"""

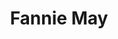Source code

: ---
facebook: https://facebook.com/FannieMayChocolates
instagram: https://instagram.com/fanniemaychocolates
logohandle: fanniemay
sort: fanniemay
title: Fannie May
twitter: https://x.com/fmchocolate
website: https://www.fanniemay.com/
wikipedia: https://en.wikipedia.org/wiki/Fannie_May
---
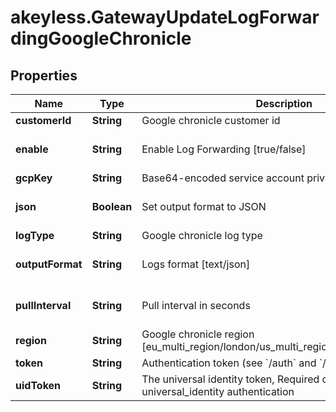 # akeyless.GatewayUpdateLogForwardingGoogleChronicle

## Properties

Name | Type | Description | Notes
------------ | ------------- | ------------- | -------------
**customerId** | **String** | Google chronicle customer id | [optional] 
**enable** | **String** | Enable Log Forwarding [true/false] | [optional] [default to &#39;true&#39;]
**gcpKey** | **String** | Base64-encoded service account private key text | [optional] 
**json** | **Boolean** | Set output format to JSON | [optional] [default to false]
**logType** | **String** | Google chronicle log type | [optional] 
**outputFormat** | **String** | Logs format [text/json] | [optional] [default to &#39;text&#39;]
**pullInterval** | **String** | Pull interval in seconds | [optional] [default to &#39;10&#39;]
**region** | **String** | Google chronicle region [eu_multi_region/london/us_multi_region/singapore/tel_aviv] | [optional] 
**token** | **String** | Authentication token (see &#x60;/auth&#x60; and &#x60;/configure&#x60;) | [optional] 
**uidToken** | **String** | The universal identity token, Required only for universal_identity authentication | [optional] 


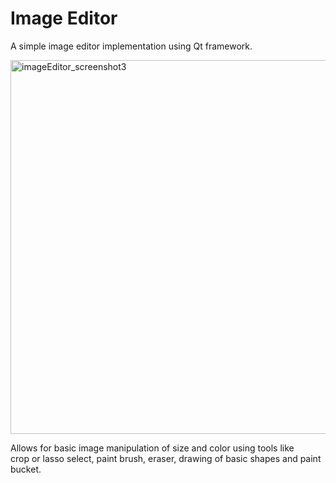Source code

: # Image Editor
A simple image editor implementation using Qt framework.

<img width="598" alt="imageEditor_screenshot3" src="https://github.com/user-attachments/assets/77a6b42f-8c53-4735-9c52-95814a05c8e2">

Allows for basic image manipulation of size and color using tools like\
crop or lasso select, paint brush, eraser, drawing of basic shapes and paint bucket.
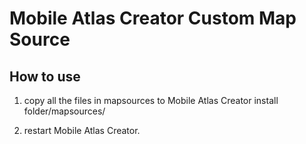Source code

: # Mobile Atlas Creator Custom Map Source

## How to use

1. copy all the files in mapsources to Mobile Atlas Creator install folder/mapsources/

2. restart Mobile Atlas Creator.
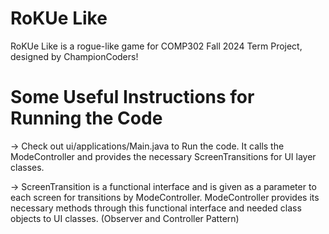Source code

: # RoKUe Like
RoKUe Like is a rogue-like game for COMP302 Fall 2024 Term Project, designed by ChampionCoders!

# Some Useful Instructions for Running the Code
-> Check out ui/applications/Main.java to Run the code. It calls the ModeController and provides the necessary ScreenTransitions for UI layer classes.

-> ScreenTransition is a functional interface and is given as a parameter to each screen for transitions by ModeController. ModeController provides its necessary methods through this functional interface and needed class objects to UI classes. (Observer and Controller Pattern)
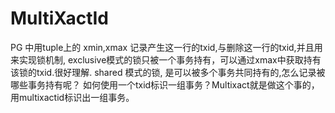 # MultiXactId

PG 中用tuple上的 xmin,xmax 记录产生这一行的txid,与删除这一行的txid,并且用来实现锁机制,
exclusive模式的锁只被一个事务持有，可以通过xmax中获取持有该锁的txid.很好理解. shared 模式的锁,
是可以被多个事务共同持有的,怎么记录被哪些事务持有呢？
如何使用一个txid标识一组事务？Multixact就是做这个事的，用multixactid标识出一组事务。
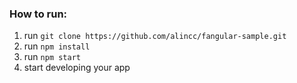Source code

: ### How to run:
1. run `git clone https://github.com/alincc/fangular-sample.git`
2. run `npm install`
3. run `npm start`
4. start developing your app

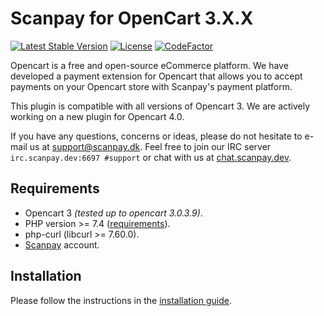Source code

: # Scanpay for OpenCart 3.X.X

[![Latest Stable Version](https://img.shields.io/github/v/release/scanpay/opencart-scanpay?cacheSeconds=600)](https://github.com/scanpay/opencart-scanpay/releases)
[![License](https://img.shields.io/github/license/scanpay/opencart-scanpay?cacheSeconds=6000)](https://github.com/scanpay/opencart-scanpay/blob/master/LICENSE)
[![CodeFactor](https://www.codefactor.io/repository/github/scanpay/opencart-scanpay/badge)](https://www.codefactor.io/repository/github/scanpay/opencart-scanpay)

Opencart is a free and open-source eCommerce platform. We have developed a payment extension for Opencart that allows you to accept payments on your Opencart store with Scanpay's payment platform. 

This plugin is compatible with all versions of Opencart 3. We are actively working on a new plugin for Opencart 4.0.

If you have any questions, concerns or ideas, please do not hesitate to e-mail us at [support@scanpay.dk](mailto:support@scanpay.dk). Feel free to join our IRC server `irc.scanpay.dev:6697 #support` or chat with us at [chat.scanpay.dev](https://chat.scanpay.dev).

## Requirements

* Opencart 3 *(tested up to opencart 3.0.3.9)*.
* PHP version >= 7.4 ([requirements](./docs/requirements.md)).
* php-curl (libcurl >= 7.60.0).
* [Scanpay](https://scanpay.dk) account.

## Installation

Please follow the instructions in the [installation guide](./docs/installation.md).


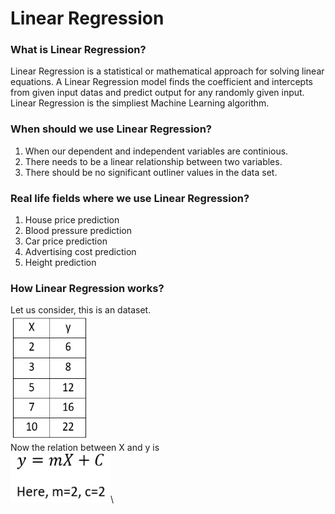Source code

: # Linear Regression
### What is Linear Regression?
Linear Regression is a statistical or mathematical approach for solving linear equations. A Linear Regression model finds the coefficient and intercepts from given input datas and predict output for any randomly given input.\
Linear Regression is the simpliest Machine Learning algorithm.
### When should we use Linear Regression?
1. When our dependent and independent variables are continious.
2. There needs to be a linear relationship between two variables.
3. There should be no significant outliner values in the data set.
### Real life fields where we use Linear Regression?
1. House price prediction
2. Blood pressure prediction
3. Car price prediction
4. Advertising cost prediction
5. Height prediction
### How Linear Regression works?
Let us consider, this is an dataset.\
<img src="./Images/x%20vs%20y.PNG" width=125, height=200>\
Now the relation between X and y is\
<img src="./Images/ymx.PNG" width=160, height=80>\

"""

#### Exercise prompt
Every line above is to be given again exactly, apart from the pictures.

#### Answer to the problem
Source code

: ---
facebook: https://facebook.com/FannieMayChocolates
instagram: https://instagram.com/fanniemaychocolates
logohandle: fanniemay
sort: fanniemay
title: Fannie May
twitter: https://x.com/fmchocolate
website: https://www.fanniemay.com/
wikipedia: https://en.wikipedia.org/wiki/Fannie_May
---
 # akeyless.GatewayUpdateLogForwardingGoogleChronicle

## Properties

Name | Type | Description | Notes
------------ | ------------- | ------------- | -------------
**customerId** | **String** | Google chronicle customer id | [optional] 
**enable** | **String** | Enable Log Forwarding [true/false] | [optional] [default to &#39;true&#39;]
**gcpKey** | **String** | Base64-encoded service account private key text | [optional] 
**json** | **Boolean** | Set output format to JSON | [optional] [default to false]
**logType** | **String** | Google chronicle log type | [optional] 
**outputFormat** | **String** | Logs format [text/json] | [optional] [default to &#39;text&#39;]
**pullInterval** | **String** | Pull interval in seconds | [optional] [default to &#39;10&#39;]
**region** | **String** | Google chronicle region [eu_multi_region/london/us_multi_region/singapore/tel_aviv] | [optional] 
**token** | **String** | Authentication token (see &#x60;/auth&#x60; and &#x60;/configure&#x60;) | [optional] 
**uidToken** | **String** | The universal identity token, Required only for universal_identity authentication | [optional] 


Source code

: # Image Editor
A simple image editor implementation using Qt framework.

<img width="598" alt="imageEditor_screenshot3" src="https://github.com/user-attachments/assets/77a6b42f-8c53-4735-9c52-95814a05c8e2">

Allows for basic image manipulation of size and color using tools like\
crop or lasso select, paint brush, eraser, drawing of basic shapes and paint bucket.
Source code

: # Mobile Atlas Creator Custom Map Source

## How to use

1. copy all the files in mapsources to Mobile Atlas Creator install folder/mapsources/

2. restart Mobile Atlas Creator.
Source code

: # RoKUe Like
RoKUe Like is a rogue-like game for COMP302 Fall 2024 Term Project, designed by ChampionCoders!

# Some Useful Instructions for Running the Code
-> Check out ui/applications/Main.java to Run the code. It calls the ModeController and provides the necessary ScreenTransitions for UI layer classes.

-> ScreenTransition is a functional interface and is given as a parameter to each screen for transitions by ModeController. ModeController provides its necessary methods through this functional interface and needed class objects to UI classes. (Observer and Controller Pattern)
 # MultiXactId

PG 中用tuple上的 xmin,xmax 记录产生这一行的txid,与删除这一行的txid,并且用来实现锁机制,
exclusive模式的锁只被一个事务持有，可以通过xmax中获取持有该锁的txid.很好理解. shared 模式的锁,
是可以被多个事务共同持有的,怎么记录被哪些事务持有呢？
如何使用一个txid标识一组事务？Multixact就是做这个事的，用multixactid标识出一组事务。
Source code

: ### How to run:
1. run `git clone https://github.com/alincc/fangular-sample.git`
2. run `npm install`
3. run `npm start`
4. start developing your app

Source code

: # Scanpay for OpenCart 3.X.X

[![Latest Stable Version](https://img.shields.io/github/v/release/scanpay/opencart-scanpay?cacheSeconds=600)](https://github.com/scanpay/opencart-scanpay/releases)
[![License](https://img.shields.io/github/license/scanpay/opencart-scanpay?cacheSeconds=6000)](https://github.com/scanpay/opencart-scanpay/blob/master/LICENSE)
[![CodeFactor](https://www.codefactor.io/repository/github/scanpay/opencart-scanpay/badge)](https://www.codefactor.io/repository/github/scanpay/opencart-scanpay)

Opencart is a free and open-source eCommerce platform. We have developed a payment extension for Opencart that allows you to accept payments on your Opencart store with Scanpay's payment platform. 

This plugin is compatible with all versions of Opencart 3. We are actively working on a new plugin for Opencart 4.0.

If you have any questions, concerns or ideas, please do not hesitate to e-mail us at [support@scanpay.dk](mailto:support@scanpay.dk). Feel free to join our IRC server `irc.scanpay.dev:6697 #support` or chat with us at [chat.scanpay.dev](https://chat.scanpay.dev).

## Requirements

* Opencart 3 *(tested up to opencart 3.0.3.9)*.
* PHP version >= 7.4 ([requirements](./docs/requirements.md)).
* php-curl (libcurl >= 7.60.0).
* [Scanpay](https://scanpay.dk) account.

## Installation

Please follow the instructions in the [installation guide](./docs/installation.md).


Source code

: # Linear Regression
### What is Linear Regression?
Linear Regression is a statistical or mathematical approach for solving linear equations. A Linear Regression model finds the coefficient and intercepts from given input datas and predict output for any randomly given input.\
Linear Regression is the simpliest Machine Learning algorithm.
### When should we use Linear Regression?
1. When our dependent and independent variables are continious.
2. There needs to be a linear relationship between two variables.
3. There should be no significant outliner values in the data set.
### Real life fields where we use Linear Regression?
1. House price prediction
2. Blood pressure prediction
3. Car price prediction
4. Advertising cost prediction
5. Height prediction
### How Linear Regression works?
Let us consider, this is an dataset.\
<img src="./Images/x%20vs%20y.PNG" width=125, height=200>\
Now the relation between X and y is\
<img src="./Images/ymx.PNG" width=160, height=80>\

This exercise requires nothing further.